David Graham, general manager, started working for the company in 2011, but has been involved in the industry since he was 12-years-old with many memories of “dumping shrimp boxes” from docks right off the Pascagoula River in Mississippi. Even his birth certificate reflects his heritage: right under his father’s occupation, “shrimp business” is listed. His dad was a fisherman and also went to school to be an engineer, a pairing that benefited him well:

“He started by buying a boat and then ended up with a small fleet of boats before he eventually built a processing plant in Mississippi,” David, also an engineer, says. “He went from one shrimp boat to being a major seafood company. In the course of his business career, he also had a shipyard and built more than 150 steel boats. His career was very creative and dynamic.”

Ricardo Carrere is the plant manager for Scottco, and his career began at age five when he started riding on his father’s boat: “I wasn’t strong enough to help him ice the shrimp, but I could help pick the shrimp and sort through it,” he says. “He’d pay me 25 cents to do a bushel of shrimp.”

Ricardo started working at the SeaTang plant when he was 17 and has done everything from shoveling shrimp to packing prior to becoming a supervisor: “When I started at SeaTang, I was getting paid minimum wage, which was $2.25 an hour,” he says. “I was still in high school and would ride the bus to the plant, work sometimes until about midnight, go home, sleep a little, go to school and then go back to the plant. I learned all about the industry from scratch.”

One of Ricardo’s employees is Antoine “Poncho” Billiot a vibrant man who is considered a master artisan when it comes to his knowledge and precise understanding of how to operate shrimp peeling machines. After all, he’s been in the industry for over 75 years.

Poncho grew up on fishing vessels and has been with the company since 1991. He is a man of few words, never complains, and always has a smile on his face: “I like my job,” he says. “This company is good. When you work here, you feel welcome.”

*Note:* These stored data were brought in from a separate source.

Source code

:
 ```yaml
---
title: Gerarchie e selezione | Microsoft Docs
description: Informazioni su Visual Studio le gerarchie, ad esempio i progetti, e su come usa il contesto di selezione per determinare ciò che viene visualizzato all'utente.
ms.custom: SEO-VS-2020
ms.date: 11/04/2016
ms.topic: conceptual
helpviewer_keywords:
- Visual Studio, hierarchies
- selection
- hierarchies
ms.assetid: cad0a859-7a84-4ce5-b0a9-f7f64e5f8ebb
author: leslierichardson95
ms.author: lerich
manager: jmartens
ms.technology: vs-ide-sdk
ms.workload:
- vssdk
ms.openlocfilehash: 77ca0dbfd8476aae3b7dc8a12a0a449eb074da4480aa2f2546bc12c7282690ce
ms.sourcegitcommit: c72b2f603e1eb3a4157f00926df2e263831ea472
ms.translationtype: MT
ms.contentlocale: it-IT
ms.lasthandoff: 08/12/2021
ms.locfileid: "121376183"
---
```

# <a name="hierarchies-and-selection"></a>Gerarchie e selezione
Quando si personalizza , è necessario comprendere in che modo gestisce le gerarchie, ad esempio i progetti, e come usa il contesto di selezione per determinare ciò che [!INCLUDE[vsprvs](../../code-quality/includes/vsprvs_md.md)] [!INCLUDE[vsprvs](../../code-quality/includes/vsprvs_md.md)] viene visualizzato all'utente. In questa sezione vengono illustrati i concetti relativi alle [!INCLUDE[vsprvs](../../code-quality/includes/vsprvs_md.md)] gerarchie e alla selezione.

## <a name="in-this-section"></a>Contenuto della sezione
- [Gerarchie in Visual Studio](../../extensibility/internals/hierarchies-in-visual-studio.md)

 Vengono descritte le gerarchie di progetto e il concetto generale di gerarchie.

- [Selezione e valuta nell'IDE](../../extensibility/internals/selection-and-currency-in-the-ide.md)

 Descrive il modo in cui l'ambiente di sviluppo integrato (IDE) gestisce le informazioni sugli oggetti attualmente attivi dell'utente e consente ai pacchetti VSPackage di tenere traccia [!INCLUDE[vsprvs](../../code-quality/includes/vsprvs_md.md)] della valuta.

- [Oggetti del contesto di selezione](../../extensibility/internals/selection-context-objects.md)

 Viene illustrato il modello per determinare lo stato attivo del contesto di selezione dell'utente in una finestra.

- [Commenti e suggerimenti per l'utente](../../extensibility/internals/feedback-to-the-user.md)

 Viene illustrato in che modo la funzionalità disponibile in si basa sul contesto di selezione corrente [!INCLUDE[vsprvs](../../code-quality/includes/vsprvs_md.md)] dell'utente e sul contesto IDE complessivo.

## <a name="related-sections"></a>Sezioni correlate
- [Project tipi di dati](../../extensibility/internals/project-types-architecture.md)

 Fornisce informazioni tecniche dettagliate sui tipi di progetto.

Perhaps some of the most unique employees at Gulf Island are the Pallagrin sisters: Mary runs the grader and handles packing, Annie works the scales and Doris handles quality control. These ladies are full of life, full of gumption, and full of stories that will make you laugh for hours.

Mary and Annie have been at the plant for over 45 years and started with a minimum wage of $1.65 an hour. Their Cajun French accent is distinct and they can still speak the language fluently. They also are single, have no children, and all still live together in the family home they grew up in, which is only a mile down the road from the SeaTang plant.

The sisters admit they are married to the shrimp industry. For them, it’s a happy life, and they like it just the way it is: “The Pallagrin name has always been shrimp,” Annie says. “Daddy was a fisherman and he ran crew boats for years.”

With a family of 11 siblings, it wasn’t uncommon to start working at an early age, whether that was “popping” shrimp heads at a local plant, or helping out at the family grocery store, which Doris ran for 39 years before joining her sisters at Gulf Island.

Their brother, Elye, also works at SeaTang as plant manager. He smiles when talking about how close his sisters are: “You never see them apart,” he says. “Whatever they do, wherever they go, they always do it together.”

Of course, after working with shrimp all their lives, it begs the question: do the siblings ever get tired of eating shrimp? “No way,” Annie says. “We can eat some right now!” Mary adds: “I’d rather eat shrimp than steak!”

David says the Pallagrins “are as dependable as the sunrise.” He is proud of all his employees at both plants — a combined lineage of seafood history with enough wisdom, knowledge and insight to fill novel after novel of shrimp tales.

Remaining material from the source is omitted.